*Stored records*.
"""

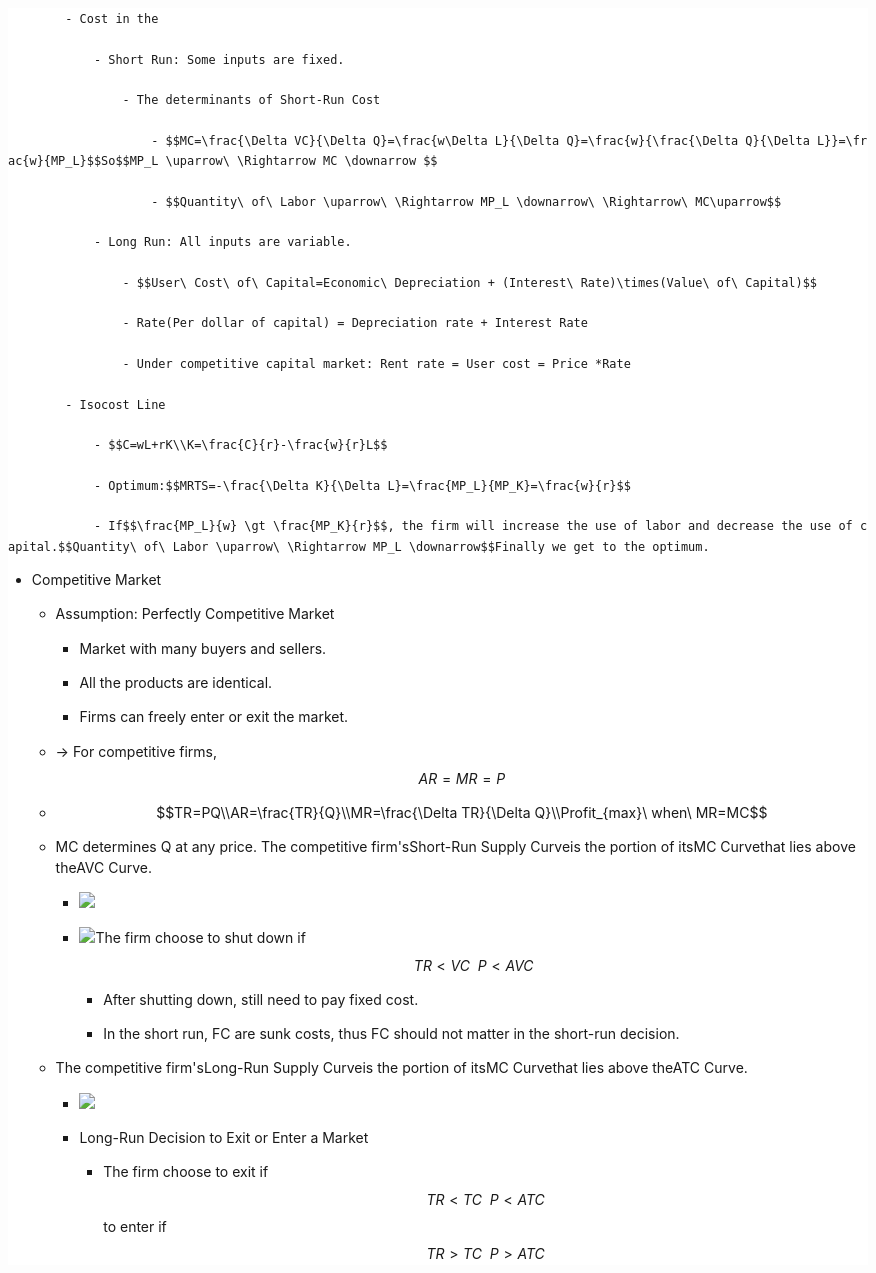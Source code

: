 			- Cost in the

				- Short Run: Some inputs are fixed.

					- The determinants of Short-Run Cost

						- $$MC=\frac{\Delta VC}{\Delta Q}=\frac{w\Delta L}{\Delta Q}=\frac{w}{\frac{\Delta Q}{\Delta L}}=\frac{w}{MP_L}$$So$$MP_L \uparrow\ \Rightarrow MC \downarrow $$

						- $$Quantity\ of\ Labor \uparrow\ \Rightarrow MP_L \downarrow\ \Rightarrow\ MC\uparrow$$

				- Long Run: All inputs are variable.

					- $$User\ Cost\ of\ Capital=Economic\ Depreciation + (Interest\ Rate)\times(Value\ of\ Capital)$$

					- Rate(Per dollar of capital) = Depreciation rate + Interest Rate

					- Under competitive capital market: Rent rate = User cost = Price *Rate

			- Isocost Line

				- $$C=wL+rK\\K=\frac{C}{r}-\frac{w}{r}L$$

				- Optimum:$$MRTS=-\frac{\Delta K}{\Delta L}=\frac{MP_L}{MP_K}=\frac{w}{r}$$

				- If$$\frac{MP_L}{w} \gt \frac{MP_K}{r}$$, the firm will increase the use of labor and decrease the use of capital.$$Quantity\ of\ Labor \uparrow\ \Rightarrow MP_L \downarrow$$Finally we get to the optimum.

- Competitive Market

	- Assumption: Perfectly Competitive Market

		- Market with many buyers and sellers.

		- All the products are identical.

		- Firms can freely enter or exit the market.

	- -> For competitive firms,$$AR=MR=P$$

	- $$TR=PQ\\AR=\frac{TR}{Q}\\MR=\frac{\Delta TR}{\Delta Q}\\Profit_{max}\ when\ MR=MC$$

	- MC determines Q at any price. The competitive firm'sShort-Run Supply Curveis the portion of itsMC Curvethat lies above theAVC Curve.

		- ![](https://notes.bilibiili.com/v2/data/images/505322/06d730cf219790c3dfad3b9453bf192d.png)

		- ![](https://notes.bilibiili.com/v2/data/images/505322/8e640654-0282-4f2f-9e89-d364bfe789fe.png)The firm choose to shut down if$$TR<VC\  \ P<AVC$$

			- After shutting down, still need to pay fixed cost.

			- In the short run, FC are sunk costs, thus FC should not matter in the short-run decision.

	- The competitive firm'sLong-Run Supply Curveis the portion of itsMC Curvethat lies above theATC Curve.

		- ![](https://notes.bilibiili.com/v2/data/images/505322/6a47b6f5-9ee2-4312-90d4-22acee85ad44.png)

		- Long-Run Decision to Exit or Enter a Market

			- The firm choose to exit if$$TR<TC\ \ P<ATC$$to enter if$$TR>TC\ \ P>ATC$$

"""

*PROBLEM TO SOLVE*.
Each line of the entries that contains the word "itsMC" should be listed.

*ANSWER*.
	- MC determines Q at any price. The competitive firm'sShort-Run Supply Curveis the portion of itsMC Curvethat lies above theAVC Curve.
	- The competitive firm'sLong-Run Supply Curveis the portion of itsMC Curvethat lies above theATC Curve.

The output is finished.